The Knies – Domi – Jarnkrok trio finished at 12% xGF on a night when every other regular Leafs line combination was in the black in the metric at five-on-five.
8. Early in the third period, the Mitch Marner shorthanded goal — and the sequence leading up to it — is the type of play that would’ve been remembered a lot more fondly (one of the top highlights of the season) if the Leafs pulled a win off afterward. After a painful-looking shot block, Marner stayed on the ice, stripped a puck, and buried on the breakaway to potentially turn a big HNIC matchup against the league-leading Canucks.
Marner is finishing well on his breakaways this season. For all of the talk of a down year (some of it warranted based on his start and overall five-on-five impact), he has now hit the 20-goal mark at the 44-game point, putting him on pace for a career-high 37. He’s scored 15 of those 20 in his last 24 games.
9. A couple of controversial cross-checking calls decided this game in the third, one on Mark Giordano (pretty soft/definitely a sell job) and Max Domi (not quite as soft). The Domi penalty felt like the accumulation of pent-up frustration as the third line spent more time inside its own end; needless to say, it’s not one he can take at that juncture in the game, putting an exclamation mark on a miserable game for him and his line.
No doubt, the long conversation between the referees, Nikita Zadorov, and the Canucks bench about Zadorov’s first-period cross-checking penalty had the officials going out of their way to apply what they felt was a consistent standard the rest of the way.
In any event, the Leafs’ PK let the team down in the third period, particularly on the 6-4 insurance goal. There is no reason for the Leafs’ D to be so far away from the net and tight up against the forwards on this play; it’s to the point where Benoit and Nylander’s sticks could almost touch as they nearly formed a single line. This is way too easy for players of Miller and Pettersson’s ilk.

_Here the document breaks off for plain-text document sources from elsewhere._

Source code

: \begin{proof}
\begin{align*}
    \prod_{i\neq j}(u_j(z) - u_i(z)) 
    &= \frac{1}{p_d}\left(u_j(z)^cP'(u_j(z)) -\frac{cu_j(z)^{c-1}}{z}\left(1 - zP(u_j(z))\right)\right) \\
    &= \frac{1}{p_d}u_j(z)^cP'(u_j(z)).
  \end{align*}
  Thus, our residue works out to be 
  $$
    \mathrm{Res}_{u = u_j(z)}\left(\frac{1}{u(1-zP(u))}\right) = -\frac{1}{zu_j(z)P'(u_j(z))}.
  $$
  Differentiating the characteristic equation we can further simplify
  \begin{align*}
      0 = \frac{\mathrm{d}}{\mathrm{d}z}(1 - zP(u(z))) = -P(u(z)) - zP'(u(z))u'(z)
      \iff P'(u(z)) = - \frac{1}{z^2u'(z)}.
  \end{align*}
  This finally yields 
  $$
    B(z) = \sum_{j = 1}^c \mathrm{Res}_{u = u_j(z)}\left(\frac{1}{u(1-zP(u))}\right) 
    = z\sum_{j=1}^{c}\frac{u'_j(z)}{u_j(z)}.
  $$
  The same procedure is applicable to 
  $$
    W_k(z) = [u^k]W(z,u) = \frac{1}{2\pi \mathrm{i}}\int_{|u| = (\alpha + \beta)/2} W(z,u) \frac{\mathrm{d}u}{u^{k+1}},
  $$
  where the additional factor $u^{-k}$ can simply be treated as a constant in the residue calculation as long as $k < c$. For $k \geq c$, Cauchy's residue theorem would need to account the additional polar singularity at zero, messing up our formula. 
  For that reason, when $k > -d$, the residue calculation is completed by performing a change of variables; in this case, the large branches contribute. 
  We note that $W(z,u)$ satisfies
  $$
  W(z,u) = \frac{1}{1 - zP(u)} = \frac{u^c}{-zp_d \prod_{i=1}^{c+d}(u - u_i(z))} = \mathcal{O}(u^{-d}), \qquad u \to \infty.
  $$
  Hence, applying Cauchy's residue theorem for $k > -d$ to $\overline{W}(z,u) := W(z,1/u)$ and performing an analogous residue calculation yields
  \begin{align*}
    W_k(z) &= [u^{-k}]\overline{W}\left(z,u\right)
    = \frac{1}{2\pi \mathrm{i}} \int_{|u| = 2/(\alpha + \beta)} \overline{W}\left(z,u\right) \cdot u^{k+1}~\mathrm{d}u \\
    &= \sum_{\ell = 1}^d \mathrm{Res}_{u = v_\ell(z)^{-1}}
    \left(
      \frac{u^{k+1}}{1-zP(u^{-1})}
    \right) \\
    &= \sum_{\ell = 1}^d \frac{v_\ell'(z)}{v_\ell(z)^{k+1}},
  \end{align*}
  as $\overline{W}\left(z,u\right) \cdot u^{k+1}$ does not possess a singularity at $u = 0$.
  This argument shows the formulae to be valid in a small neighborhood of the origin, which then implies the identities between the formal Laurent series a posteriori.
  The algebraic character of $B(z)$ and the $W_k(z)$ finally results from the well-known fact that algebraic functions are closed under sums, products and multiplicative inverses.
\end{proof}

There were a couple of garbage-time power plays for the Leafs with their goalie pulled, but their real man-advantage opportunity to get themselves back into the game came with nine minutes left. The best scoring chance was Pettersson ringing the iron shorthanded.
The Leafs’ special teams have not stood the test of stiff competition lately. Since the schedule turned difficult starting with the Islanders game, the Leafs have allowed six goals on 16 kills (62.5%) and they’ve scored just one goal on 13 power-play opportunities (7.7%). It’s sunk them during this 1-4-1 stretch.
10. Overall, the Leafs were not second-best in this game at five-on-five by any means, but they did not win the goaltending battle and lost the special-teams matchup, making it awfully difficult to beat the best offense in the league. In terms of game management and the little games within the game, their starts to the first and third periods when the game was most in the balance were disappointing. Their end of the second period was a back-breaker.
The Leafs are struggling to find answers on the blue line right now outside of the dependability of Rielly and McCabe (and, for the most part, Benoit in a lesser role). They are working through issues related to the relative inexperience among their left-wing forward options (plus Bertuzzi’s snakebitten-ness), and they still haven’t figured out their third line. A 27th-ranked PK on top of their five-on-five warts defensively is going to make them especially unserious as contenders. They have been lit up by the higher-end power plays for most of the season.
No doubt, an additional defenseman who can handle tough minutes, move the puck, and kill penalties (a Tanev type) would help a great deal. So would a veteran LWer who can be dependable defensively, chip in offensively, and take a competent shift shorthanded. But the coaching staff has to get the special teams trending toward more competent territory in the meantime. It remains to be seen if help is coming.